TASK TO COMPLETE: Pictures are to be left out, but please repeat each record exactly.

**** SUPPLIED DATA

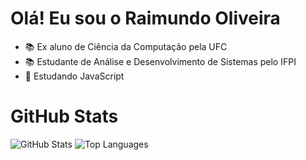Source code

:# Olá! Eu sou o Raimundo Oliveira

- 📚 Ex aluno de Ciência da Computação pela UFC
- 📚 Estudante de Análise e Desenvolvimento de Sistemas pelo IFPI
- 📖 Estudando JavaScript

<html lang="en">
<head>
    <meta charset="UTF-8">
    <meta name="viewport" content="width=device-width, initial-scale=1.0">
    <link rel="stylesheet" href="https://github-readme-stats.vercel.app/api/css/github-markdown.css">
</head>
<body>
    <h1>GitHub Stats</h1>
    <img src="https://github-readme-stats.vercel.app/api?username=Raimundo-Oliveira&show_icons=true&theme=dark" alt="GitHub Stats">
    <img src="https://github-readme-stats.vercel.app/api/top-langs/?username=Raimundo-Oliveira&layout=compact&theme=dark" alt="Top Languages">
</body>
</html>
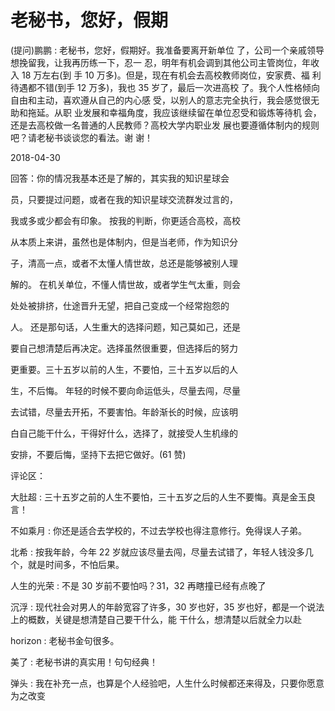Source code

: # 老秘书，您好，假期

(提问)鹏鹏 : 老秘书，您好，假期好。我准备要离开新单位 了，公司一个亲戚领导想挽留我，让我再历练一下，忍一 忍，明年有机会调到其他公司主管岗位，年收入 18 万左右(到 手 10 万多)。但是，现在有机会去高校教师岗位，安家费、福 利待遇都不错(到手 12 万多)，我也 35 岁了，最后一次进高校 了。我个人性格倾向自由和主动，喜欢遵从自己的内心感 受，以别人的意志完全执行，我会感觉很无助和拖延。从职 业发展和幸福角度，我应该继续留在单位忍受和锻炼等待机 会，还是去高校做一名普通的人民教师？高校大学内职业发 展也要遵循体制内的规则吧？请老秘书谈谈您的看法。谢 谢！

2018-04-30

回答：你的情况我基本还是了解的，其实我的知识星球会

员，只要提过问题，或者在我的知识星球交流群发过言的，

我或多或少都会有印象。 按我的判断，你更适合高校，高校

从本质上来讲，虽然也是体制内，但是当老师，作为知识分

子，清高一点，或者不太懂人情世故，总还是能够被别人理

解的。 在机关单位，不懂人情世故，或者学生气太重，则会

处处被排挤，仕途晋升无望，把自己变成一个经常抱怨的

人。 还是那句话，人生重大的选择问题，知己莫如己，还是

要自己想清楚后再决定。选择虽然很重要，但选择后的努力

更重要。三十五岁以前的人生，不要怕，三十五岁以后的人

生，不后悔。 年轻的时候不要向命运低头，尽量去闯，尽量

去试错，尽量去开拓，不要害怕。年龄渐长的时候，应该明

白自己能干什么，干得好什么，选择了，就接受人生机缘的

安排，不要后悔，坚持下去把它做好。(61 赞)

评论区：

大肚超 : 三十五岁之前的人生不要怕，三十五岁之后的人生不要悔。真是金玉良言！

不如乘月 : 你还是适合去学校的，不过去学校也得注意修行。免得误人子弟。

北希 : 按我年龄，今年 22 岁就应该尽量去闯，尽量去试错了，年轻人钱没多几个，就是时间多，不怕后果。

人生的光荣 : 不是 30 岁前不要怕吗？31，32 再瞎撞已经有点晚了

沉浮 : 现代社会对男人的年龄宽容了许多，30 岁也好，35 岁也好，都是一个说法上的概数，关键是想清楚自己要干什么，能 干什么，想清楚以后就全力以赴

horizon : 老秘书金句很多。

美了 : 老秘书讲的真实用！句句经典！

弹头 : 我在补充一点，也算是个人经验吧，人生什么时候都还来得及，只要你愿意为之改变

********

SOLUTION:
Source code

:# Olá! Eu sou o Raimundo Oliveira

- 📚 Ex aluno de Ciência da Computação pela UFC
- 📚 Estudante de Análise e Desenvolvimento de Sistemas pelo IFPI
- 📖 Estudando JavaScript

<html lang="en">
<head>
    <meta charset="UTF-8">
    <meta name="viewport" content="width=device-width, initial-scale=1.0">
    <link rel="stylesheet" href="https://github-readme-stats.vercel.app/api/css/github-markdown.css">
</head>
<body>
    <h1>GitHub Stats</h1>
    <img src="https://github-readme-stats.vercel.app/api?username=Raimundo-Oliveira&show_icons=true&theme=dark" alt="GitHub Stats">
    <img src="https://github-readme-stats.vercel.app/api/top-langs/?username=Raimundo-Oliveira&layout=compact&theme=dark" alt="Top Languages">
</body>
</html>
Source code

: # 老秘书，您好，假期

(提问)鹏鹏 : 老秘书，您好，假期好。我准备要离开新单位 了，公司一个亲戚领导想挽留我，让我再历练一下，忍一 忍，明年有机会调到其他公司主管岗位，年收入 18 万左右(到 手 10 万多)。但是，现在有机会去高校教师岗位，安家费、福 利待遇都不错(到手 12 万多)，我也 35 岁了，最后一次进高校 了。我个人性格倾向自由和主动，喜欢遵从自己的内心感 受，以别人的意志完全执行，我会感觉很无助和拖延。从职 业发展和幸福角度，我应该继续留在单位忍受和锻炼等待机 会，还是去高校做一名普通的人民教师？高校大学内职业发 展也要遵循体制内的规则吧？请老秘书谈谈您的看法。谢 谢！

2018-04-30

回答：你的情况我基本还是了解的，其实我的知识星球会

员，只要提过问题，或者在我的知识星球交流群发过言的，

我或多或少都会有印象。 按我的判断，你更适合高校，高校

从本质上来讲，虽然也是体制内，但是当老师，作为知识分

子，清高一点，或者不太懂人情世故，总还是能够被别人理

解的。 在机关单位，不懂人情世故，或者学生气太重，则会

处处被排挤，仕途晋升无望，把自己变成一个经常抱怨的

人。 还是那句话，人生重大的选择问题，知己莫如己，还是

要自己想清楚后再决定。选择虽然很重要，但选择后的努力

更重要。三十五岁以前的人生，不要怕，三十五岁以后的人

生，不后悔。 年轻的时候不要向命运低头，尽量去闯，尽量

去试错，尽量去开拓，不要害怕。年龄渐长的时候，应该明

白自己能干什么，干得好什么，选择了，就接受人生机缘的

安排，不要后悔，坚持下去把它做好。(61 赞)

评论区：

大肚超 : 三十五岁之前的人生不要怕，三十五岁之后的人生不要悔。真是金玉良言！

不如乘月 : 你还是适合去学校的，不过去学校也得注意修行。免得误人子弟。

北希 : 按我年龄，今年 22 岁就应该尽量去闯，尽量去试错了，年轻人钱没多几个，就是时间多，不怕后果。

人生的光荣 : 不是 30 岁前不要怕吗？31，32 再瞎撞已经有点晚了

沉浮 : 现代社会对男人的年龄宽容了许多，30 岁也好，35 岁也好，都是一个说法上的概数，关键是想清楚自己要干什么，能 干什么，想清楚以后就全力以赴

horizon : 老秘书金句很多。

美了 : 老秘书讲的真实用！句句经典！

弹头 : 我在补充一点，也算是个人经验吧，人生什么时候都还来得及，只要你愿意为之改变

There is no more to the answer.